Takahe gigante en Te Anau.

Entraba en la tierra de los fiordos (08.03.13). El esplendor del país en general y de la región en particular me obliga a repetir los adjetivos: bello, hermoso, bonito, lindo, admirable, espectacular. Todos son merecidos y tenedlos por asignados de continuo a estas tierras en tanto hable de ellas, por favor.

A la salida de Te Anau recogí a otras dos autoestopistas. Berenice y Sara son francesas, animadoras sociales, y viajan por las antípodas con un visado de trabajo y muy poco dinero. En el caso de Berenice, además, un reciente esguince en un pie, causado por un torpe compañero de baile que le cayó encima, la obliga a moverse escayolada y con muletas. Queda demostrado que quien se arredra para viajar es porque quiere.

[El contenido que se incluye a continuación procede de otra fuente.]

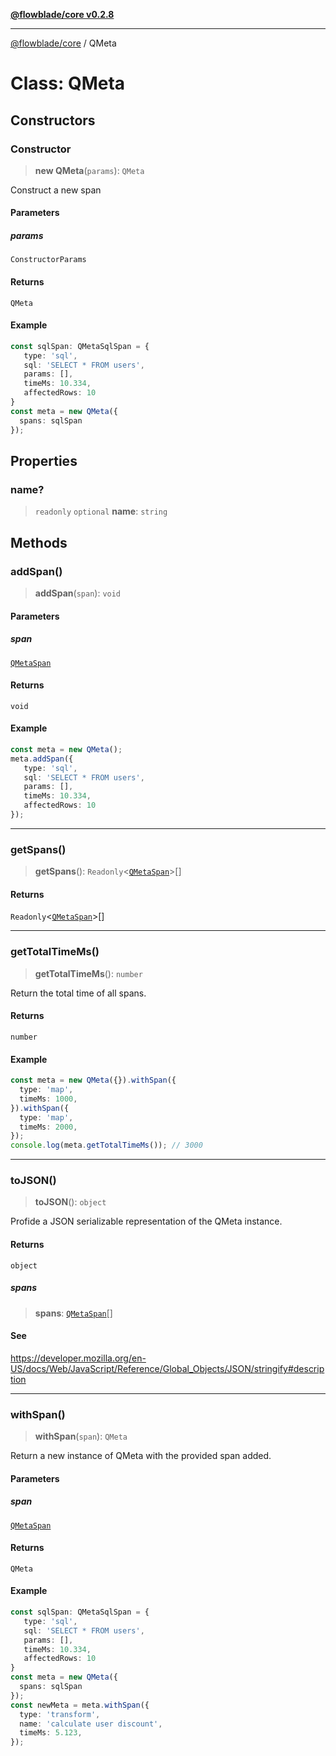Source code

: [**@flowblade/core v0.2.8**](../README.md)

***

[@flowblade/core](../README.md) / QMeta

# Class: QMeta

## Constructors

### Constructor

> **new QMeta**(`params`): `QMeta`

Construct a new span

#### Parameters

##### params

`ConstructorParams`

#### Returns

`QMeta`

#### Example

```typescript
const sqlSpan: QMetaSqlSpan = {
   type: 'sql',
   sql: 'SELECT * FROM users',
   params: [],
   timeMs: 10.334,
   affectedRows: 10
}
const meta = new QMeta({
  spans: sqlSpan
});
```

## Properties

### name?

> `readonly` `optional` **name**: `string`

## Methods

### addSpan()

> **addSpan**(`span`): `void`

#### Parameters

##### span

[`QMetaSpan`](../type-aliases/QMetaSpan.md)

#### Returns

`void`

#### Example

```typescript
const meta = new QMeta();
meta.addSpan({
   type: 'sql',
   sql: 'SELECT * FROM users',
   params: [],
   timeMs: 10.334,
   affectedRows: 10
});
```

***

### getSpans()

> **getSpans**(): `Readonly`\<[`QMetaSpan`](../type-aliases/QMetaSpan.md)\>[]

#### Returns

`Readonly`\<[`QMetaSpan`](../type-aliases/QMetaSpan.md)\>[]

***

### getTotalTimeMs()

> **getTotalTimeMs**(): `number`

Return the total time of all spans.

#### Returns

`number`

#### Example

```typescript
const meta = new QMeta({}).withSpan({
  type: 'map',
  timeMs: 1000,
}).withSpan({
  type: 'map',
  timeMs: 2000,
});
console.log(meta.getTotalTimeMs()); // 3000
```

***

### toJSON()

> **toJSON**(): `object`

Profide a JSON serializable representation of the QMeta instance.

#### Returns

`object`

##### spans

> **spans**: [`QMetaSpan`](../type-aliases/QMetaSpan.md)[]

#### See

https://developer.mozilla.org/en-US/docs/Web/JavaScript/Reference/Global_Objects/JSON/stringify#description

***

### withSpan()

> **withSpan**(`span`): `QMeta`

Return a new instance of QMeta with the provided span added.

#### Parameters

##### span

[`QMetaSpan`](../type-aliases/QMetaSpan.md)

#### Returns

`QMeta`

#### Example

```typescript
const sqlSpan: QMetaSqlSpan = {
   type: 'sql',
   sql: 'SELECT * FROM users',
   params: [],
   timeMs: 10.334,
   affectedRows: 10
}
const meta = new QMeta({
  spans: sqlSpan
});
const newMeta = meta.withSpan({
  type: 'transform',
  name: 'calculate user discount',
  timeMs: 5.123,
});
```

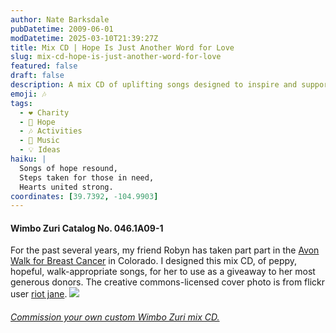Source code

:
 ```yaml
---
author: Nate Barksdale
pubDatetime: 2009-06-01
modDatetime: 2025-03-10T21:39:27Z
title: Mix CD | Hope Is Just Another Word for Love
slug: mix-cd-hope-is-just-another-word-for-love
featured: false
draft: false
description: A mix CD of uplifting songs designed to inspire and support walkers participating in the Avon Walk for Breast Cancer.
emoji: 🎶
tags:
  - ❤️ Charity
  - 🌈 Hope
  - 🎶 Activities
  - 🎵 Music
  - 💡 Ideas
haiku: |
  Songs of hope resound,  
  Steps taken for those in need,  
  Hearts united strong.
coordinates: [39.7392, -104.9903]
---
```


#### Wimbo Zuri Catalog No. 046.1A09-1

For the past several years, my friend Robyn has taken part part in the [Avon Walk for Breast Cancer](http://web.archive.org/web/20141222030242/http://www.avonwalk.org/) in Colorado. I designed this mix CD, of peppy, hopeful, walk-appropriate songs, for her to use as a giveaway to her most generous donors. The creative commons-licensed cover photo is from flickr user [riot jane](http://www.flickr.com/photos/riotjane/). [![](@assets/images/hopeisjust_530.jpg)](@assets/images/hopeisjust_530.jpg)

###### [Commission your own custom Wimbo Zuri mix CD.](https://www.natebarksdale.com/?p=342)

Nos detuvimos de camino varias veces para contemplar el paisaje y también para almorzar en un bosque, bien acompañados por un tomtit endémico y descarado, que obviamente había aprendido a aprovechar las visitas humanas. Paramos en busca de los keas en el último paso de montaña que nos separaba del fiordo al que nos dirigíamos, pero no hubo suerte y no vimos ninguno. Me habría de contentar con los de Arthur's Pass, qué remedio.

Mirror Lakes.

Sara y Berenice, de merienda forestal.

Sara con su amigo, el tímido tomtit.


Sara y Berenice no podían pagarse la excursión en barco (en Nueva Zelanda no regalan nada, puedo asegurarlo), ni tampoco disponían de mejor transporte que el que servidor pudiese ofrecerles para regresar a Te Anau, única localidad con alojamiento disponible en la zona. Acordamos pues que se entretuvieran por los alrededores hasta mi regreso, para volver los tres en mi coche.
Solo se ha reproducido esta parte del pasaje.